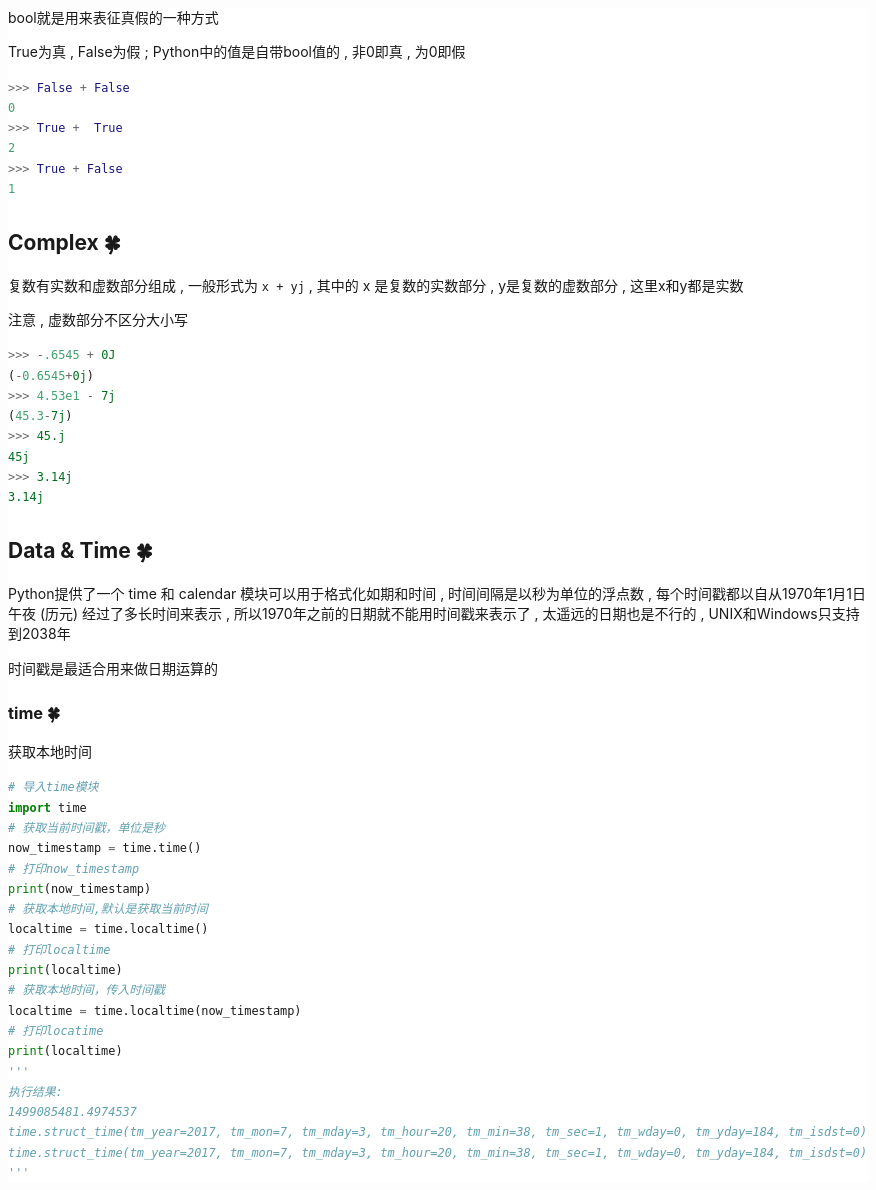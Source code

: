 bool就是用来表征真假的一种方式

True为真 , False为假 ; Python中的值是自带bool值的 , 非0即真 , 为0即假

```python
>>> False + False
0
>>> True +  True
2
>>> True + False
1
```

## Complex  🍀

复数有实数和虚数部分组成 , 一般形式为 `x + yj` , 其中的 x 是复数的实数部分 , y是复数的虚数部分 , 这里x和y都是实数

注意 , 虚数部分不区分大小写

```python
>>> -.6545 + 0J
(-0.6545+0j)
>>> 4.53e1 - 7j
(45.3-7j)
>>> 45.j
45j
>>> 3.14j
3.14j
```

## Data & Time  🍀

Python提供了一个 time 和 calendar 模块可以用于格式化如期和时间 , 时间间隔是以秒为单位的浮点数 , 每个时间戳都以自从1970年1月1日午夜 (历元) 经过了多长时间来表示 , 所以1970年之前的日期就不能用时间戳来表示了 , 太遥远的日期也是不行的 , UNIX和Windows只支持到2038年

时间戳是最适合用来做日期运算的

### time  🍀

获取本地时间 

```python
# 导入time模块
import time
# 获取当前时间戳，单位是秒
now_timestamp = time.time()
# 打印now_timestamp
print(now_timestamp)       
# 获取本地时间,默认是获取当前时间
localtime = time.localtime()
# 打印localtime
print(localtime)       
# 获取本地时间，传入时间戳
localtime = time.localtime(now_timestamp)
# 打印locatime
print(localtime)       
'''
执行结果:
1499085481.4974537
time.struct_time(tm_year=2017, tm_mon=7, tm_mday=3, tm_hour=20, tm_min=38, tm_sec=1, tm_wday=0, tm_yday=184, tm_isdst=0)
time.struct_time(tm_year=2017, tm_mon=7, tm_mday=3, tm_hour=20, tm_min=38, tm_sec=1, tm_wday=0, tm_yday=184, tm_isdst=0)
'''
```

• • • • • • •

* [Work request]: After dropping the pictures, please set down the lines from the beginning of the listing through the line containing "## Data & Time", both included, exactly as they stand.

* [Solved exercise]:
Source code

: bool就是用来表征真假的一种方式

True为真 , False为假 ; Python中的值是自带bool值的 , 非0即真 , 为0即假

```python
>>> False + False
0
>>> True +  True
2
>>> True + False
1
```

## Complex  🍀

复数有实数和虚数部分组成 , 一般形式为 `x + yj` , 其中的 x 是复数的实数部分 , y是复数的虚数部分 , 这里x和y都是实数

注意 , 虚数部分不区分大小写

```python
>>> -.6545 + 0J
(-0.6545+0j)
>>> 4.53e1 - 7j
(45.3-7j)
>>> 45.j
45j
>>> 3.14j
3.14j
```

## Data & Time  🍀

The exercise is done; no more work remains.